- Origin: Manchester, England
- Genres: Post-punk
- Years active: 1982–1985
- Label: Factory Benelux
- Past members: Jed Duffy Davyth Hicks Michael Eastwood Guy Ainsworth Ash Major Mike Simii Peter Flanagan

= Lavolta Lakota =

Lavolta Lakota were a British post-punk band, formed in 1982 by Davyth (Dave) Hicks, later a member of Revenge, Mikey Eastwood, and Jed Duffy, a former member of Stockholm Monsters. Lavolta was notable for having two bass players. They released one single "Prayer" on Factory Benelux. Lavolta split in 1985.

The band were produced by Peter Hook from New Order. The original lineup was Davyth ( Dave) Hicks (vocals, guitar), Jed Duffy (bass), Michael Eastwood (bass), and Peter Flanagan (drums), later replaced by Guy Ainsworth (drums).

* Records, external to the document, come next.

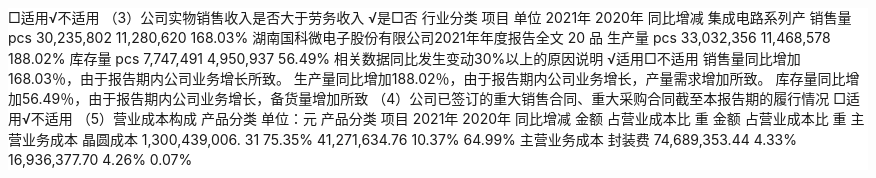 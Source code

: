 □适用√不适用
（3）公司实物销售收入是否大于劳务收入
√是□否
行业分类
项目
单位
2021年
2020年
同比增减
集成电路系列产
销售量
pcs
30,235,802
11,280,620
168.03%
湖南国科微电子股份有限公司2021年年度报告全文
20
品
生产量
pcs
33,032,356
11,468,578
188.02%
库存量
pcs
7,747,491
4,950,937
56.49%
相关数据同比发生变动30%以上的原因说明
√适用□不适用
销售量同比增加168.03％，由于报告期内公司业务增长所致。
生产量同比增加188.02％，由于报告期内公司业务增长，产量需求增加所致。
库存量同比增加56.49％，由于报告期内公司业务增长，备货量增加所致
（4）公司已签订的重大销售合同、重大采购合同截至本报告期的履行情况
□适用√不适用
（5）营业成本构成
产品分类
单位：元
产品分类
项目
2021年
2020年
同比增减
金额
占营业成本比
重
金额
占营业成本比
重
主营业务成本
晶圆成本
1,300,439,006.
31
75.35%
41,271,634.76
10.37%
64.99%
主营业务成本
封装费
74,689,353.44
4.33%
16,936,377.70
4.26%
0.07% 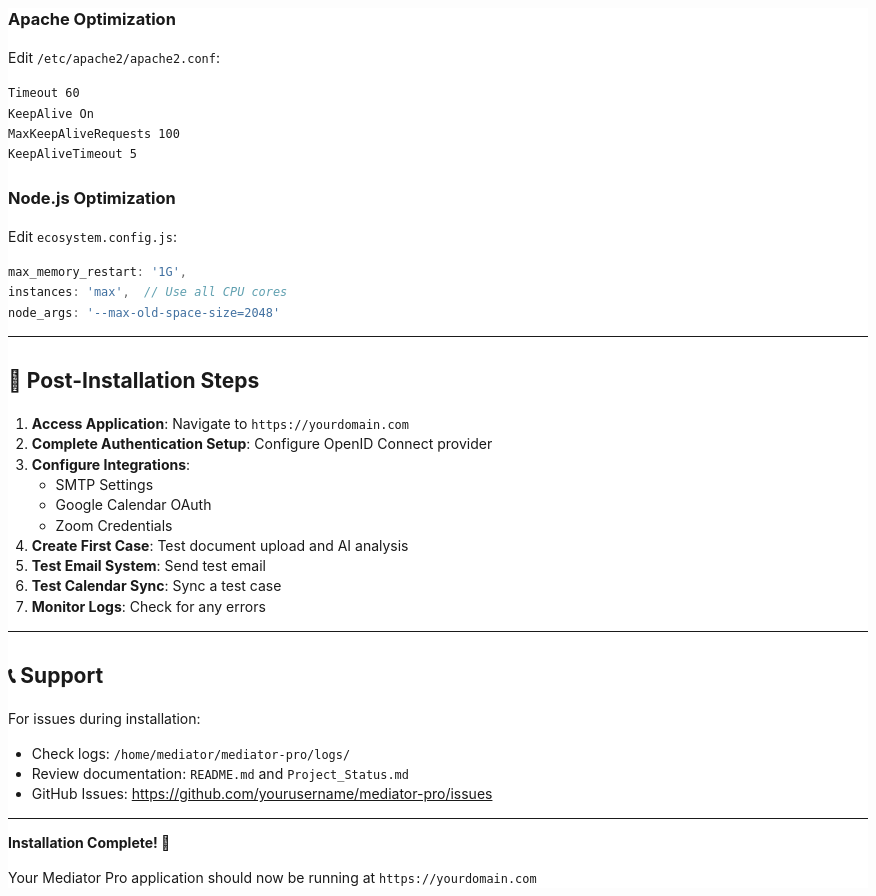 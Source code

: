 ### Apache Optimization
Edit `/etc/apache2/apache2.conf`:
```
Timeout 60
KeepAlive On
MaxKeepAliveRequests 100
KeepAliveTimeout 5
```

### Node.js Optimization
Edit `ecosystem.config.js`:
```javascript
max_memory_restart: '1G',
instances: 'max',  // Use all CPU cores
node_args: '--max-old-space-size=2048'
```

---

## 🎉 Post-Installation Steps

1. **Access Application**: Navigate to `https://yourdomain.com`
2. **Complete Authentication Setup**: Configure OpenID Connect provider
3. **Configure Integrations**:
   - SMTP Settings
   - Google Calendar OAuth
   - Zoom Credentials
4. **Create First Case**: Test document upload and AI analysis
5. **Test Email System**: Send test email
6. **Test Calendar Sync**: Sync a test case
7. **Monitor Logs**: Check for any errors

---

## 📞 Support

For issues during installation:
- Check logs: `/home/mediator/mediator-pro/logs/`
- Review documentation: `README.md` and `Project_Status.md`
- GitHub Issues: https://github.com/yourusername/mediator-pro/issues

---

**Installation Complete! 🚀**

Your Mediator Pro application should now be running at `https://yourdomain.com`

Later members included Ash Major (guitar) and Mike Simii. The band played many live shows, touring with the Death Cult, New Order, The Fall, The Gun Club, and Play Dead.

The band's single, "Prayer"/"Mitawin", was released on Factory Benelux in July 1984 (FBN 34), produced by Hook (as "BeMusic," a name used by New Order members for production and session work). Despite plans for a second single, the band split in 1985. The track "Nightmare" was released on the Pleasantly Surprised cassette compilation The Angels Are Coming (PS 002).

Hicks went on to form Revenge with Peter Hook.